▶ _AIM OF THE TASK_:
Filter the listing below down to the lines with the word "begin" and copy those.

+---+

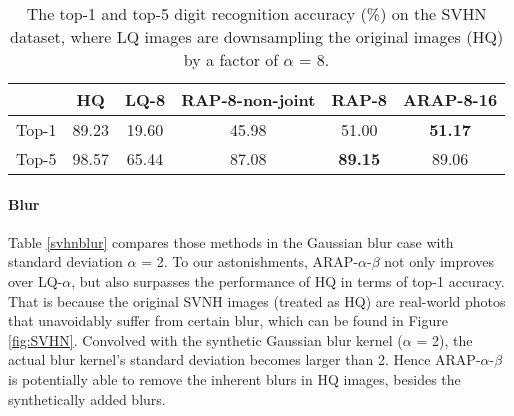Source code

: \documentclass[10pt,twocolumn,twoside]{IEEEtran} %
\begin{document}
\begin{table}
	\fontsize{10pt}{12pt}\selectfont
	\caption{The top-1 and top-5 digit recognition accuracy (\%) on the SVHN dataset, where LQ images are downsampling the original images (HQ) by a factor of $\alpha$ = 8.}	
	\begin{center}
		\begin{tabular}{@{\hskip 1mm}c@{\hskip 1mm}|@{\hskip 1mm}c@{\hskip 1mm}|@{\hskip 1mm}c@{\hskip 1mm}|@{\hskip 1mm}c@{\hskip 1mm}|@{\hskip 1mm}c@{\hskip 1mm}|@{\hskip 1mm}c@{\hskip 1mm}}
			\hline
			& HQ & LQ-8 & RAP-8-non-joint & RAP-8 & ARAP-8-16 \\ \hline
			\hline
			Top-1 & 89.23 & 19.60 & 45.98 & 51.00 & \textbf{51.17} \\ 
			Top-5 & 98.57 & 65.44 & 87.08 & \textbf{89.15} & 89.06 \\ \hline
		\end{tabular}
	\end{center}
	
	\label{svhnlr}
\end{table}\paragraph{Blur}
Table \ref{svhnblur} compares those methods in the Gaussian blur case with standard deviation $\alpha$ = 2. To our astonishments, ARAP-$\alpha$-$\beta$ not only improves over LQ-$\alpha$, but also surpasses the performance of HQ in terms of top-1 accuracy. That is because the original SVNH images (treated as HQ) are real-world photos that unavoidably suffer from certain blur, which can be found in Figure \ref{fig:SVHN}. Convolved with the synthetic Gaussian blur kernel ($\alpha$ = 2), the actual blur kernel's standard deviation becomes larger than 2. 
Hence ARAP-$\alpha$-$\beta$ is potentially able to remove the inherent blurs in HQ images, besides the synthetically added blurs.
\end{document}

+---+

▶ _RESULT OF THE TASK_:
\begin{document}
\begin{table}
	\begin{center}
		\begin{tabular}{@{\hskip 1mm}c@{\hskip 1mm}|@{\hskip 1mm}c@{\hskip 1mm}|@{\hskip 1mm}c@{\hskip 1mm}|@{\hskip 1mm}c@{\hskip 1mm}|@{\hskip 1mm}c@{\hskip 1mm}|@{\hskip 1mm}c@{\hskip 1mm}}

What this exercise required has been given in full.